Klassisches Beispiel dafür sind die ganzen Einleitungen. Das kann mit Medikamenten teilweise drei, vier, fünf Tage dauern und man übt andauernd Stress auf die Mutter aus, indem sie immer wieder Wehen hat oder ständige CTG-Kontrollen über sich ergehen lassen muss. Irgendwann hat das Kind auch keine Lust mehr und dann geht die Geburt meistens in eine unschöne Richtung.

Genauso auch körperliche Interventionen, wie zum Beispiel Abwandlungen vom Kristeller-Handgriff. Man muss sich vorstellen: Ein schwangerer Mensch beschützt neun Monate, oder sagen wir mal 42 Wochen lang, seinen Bauch. Da darf niemand drankommen. Da darf nichts passieren. Und dann ist es okay, wenn man sich drauf wirft? Das macht gar keinen Sinn. Wie oft kommen Kinder raus, mit geplatzten Adern im Auge, weil der Druck zu groß war, mit Blutergüssen oder sonstigem? Das muss nicht sein.“

Wie kommt es dazu, dass sich einige Hebammen und Ärzt*innen gewaltvoll verhalten? Welche Gründe gibt es neben systemischen Problemen, wie Personal- und Zeitmangel, noch?

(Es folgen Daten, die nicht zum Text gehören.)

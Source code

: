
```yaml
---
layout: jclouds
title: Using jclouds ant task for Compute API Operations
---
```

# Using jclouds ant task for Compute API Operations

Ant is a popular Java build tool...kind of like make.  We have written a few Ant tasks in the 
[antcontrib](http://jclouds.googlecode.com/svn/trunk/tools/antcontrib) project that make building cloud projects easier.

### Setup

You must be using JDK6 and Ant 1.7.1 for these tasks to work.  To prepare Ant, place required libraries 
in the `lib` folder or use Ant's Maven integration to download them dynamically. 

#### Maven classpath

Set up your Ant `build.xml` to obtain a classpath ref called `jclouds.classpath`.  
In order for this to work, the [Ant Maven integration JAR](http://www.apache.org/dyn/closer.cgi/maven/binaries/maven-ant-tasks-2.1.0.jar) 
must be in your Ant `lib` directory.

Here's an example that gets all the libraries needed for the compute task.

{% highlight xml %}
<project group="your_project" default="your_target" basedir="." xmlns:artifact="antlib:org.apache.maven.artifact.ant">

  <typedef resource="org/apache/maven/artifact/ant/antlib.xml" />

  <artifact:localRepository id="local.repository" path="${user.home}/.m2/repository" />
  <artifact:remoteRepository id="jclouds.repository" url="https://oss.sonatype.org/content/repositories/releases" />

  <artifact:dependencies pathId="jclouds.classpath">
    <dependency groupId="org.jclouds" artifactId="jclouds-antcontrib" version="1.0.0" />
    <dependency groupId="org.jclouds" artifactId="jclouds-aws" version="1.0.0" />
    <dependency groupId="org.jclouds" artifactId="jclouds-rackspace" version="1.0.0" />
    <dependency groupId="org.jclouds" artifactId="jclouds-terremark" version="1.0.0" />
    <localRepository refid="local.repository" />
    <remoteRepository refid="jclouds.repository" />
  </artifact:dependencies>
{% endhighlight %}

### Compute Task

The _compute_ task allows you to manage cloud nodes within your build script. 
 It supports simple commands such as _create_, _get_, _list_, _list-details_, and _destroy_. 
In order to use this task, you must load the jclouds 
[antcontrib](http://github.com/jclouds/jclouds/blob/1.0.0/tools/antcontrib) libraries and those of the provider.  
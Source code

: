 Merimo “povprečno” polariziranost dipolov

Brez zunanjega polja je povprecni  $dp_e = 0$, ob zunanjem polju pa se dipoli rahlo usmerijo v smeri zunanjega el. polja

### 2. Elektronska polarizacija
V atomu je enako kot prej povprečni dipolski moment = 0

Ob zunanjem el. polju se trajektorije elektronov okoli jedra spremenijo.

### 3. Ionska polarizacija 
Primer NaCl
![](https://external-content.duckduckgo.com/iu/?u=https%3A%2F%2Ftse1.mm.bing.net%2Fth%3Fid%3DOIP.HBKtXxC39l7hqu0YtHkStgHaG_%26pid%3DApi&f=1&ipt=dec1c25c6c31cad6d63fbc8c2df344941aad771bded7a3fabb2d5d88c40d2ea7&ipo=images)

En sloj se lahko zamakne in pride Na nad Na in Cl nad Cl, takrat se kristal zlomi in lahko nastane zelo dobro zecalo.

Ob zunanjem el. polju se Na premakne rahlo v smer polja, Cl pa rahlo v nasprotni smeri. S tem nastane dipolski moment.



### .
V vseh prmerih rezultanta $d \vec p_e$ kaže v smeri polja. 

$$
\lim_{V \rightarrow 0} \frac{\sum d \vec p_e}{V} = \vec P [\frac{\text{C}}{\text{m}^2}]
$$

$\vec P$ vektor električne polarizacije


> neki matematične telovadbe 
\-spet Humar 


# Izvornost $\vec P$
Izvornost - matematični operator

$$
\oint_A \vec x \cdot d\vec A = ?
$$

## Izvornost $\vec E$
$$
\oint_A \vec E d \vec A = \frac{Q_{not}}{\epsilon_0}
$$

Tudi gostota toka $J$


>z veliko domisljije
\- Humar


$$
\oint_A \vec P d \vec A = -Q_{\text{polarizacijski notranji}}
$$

„Ich glaube, einige wissen es einfach nicht besser. Die machen das seit 30 Jahren so und wurden auch so angelernt. Kein Wunder: Wenn man in festgefahrenen, alten Systemen lernt, ist es super schwierig, sich dem Vorschritt anzupassen und neigt dazu, seine Augen zu verschließen.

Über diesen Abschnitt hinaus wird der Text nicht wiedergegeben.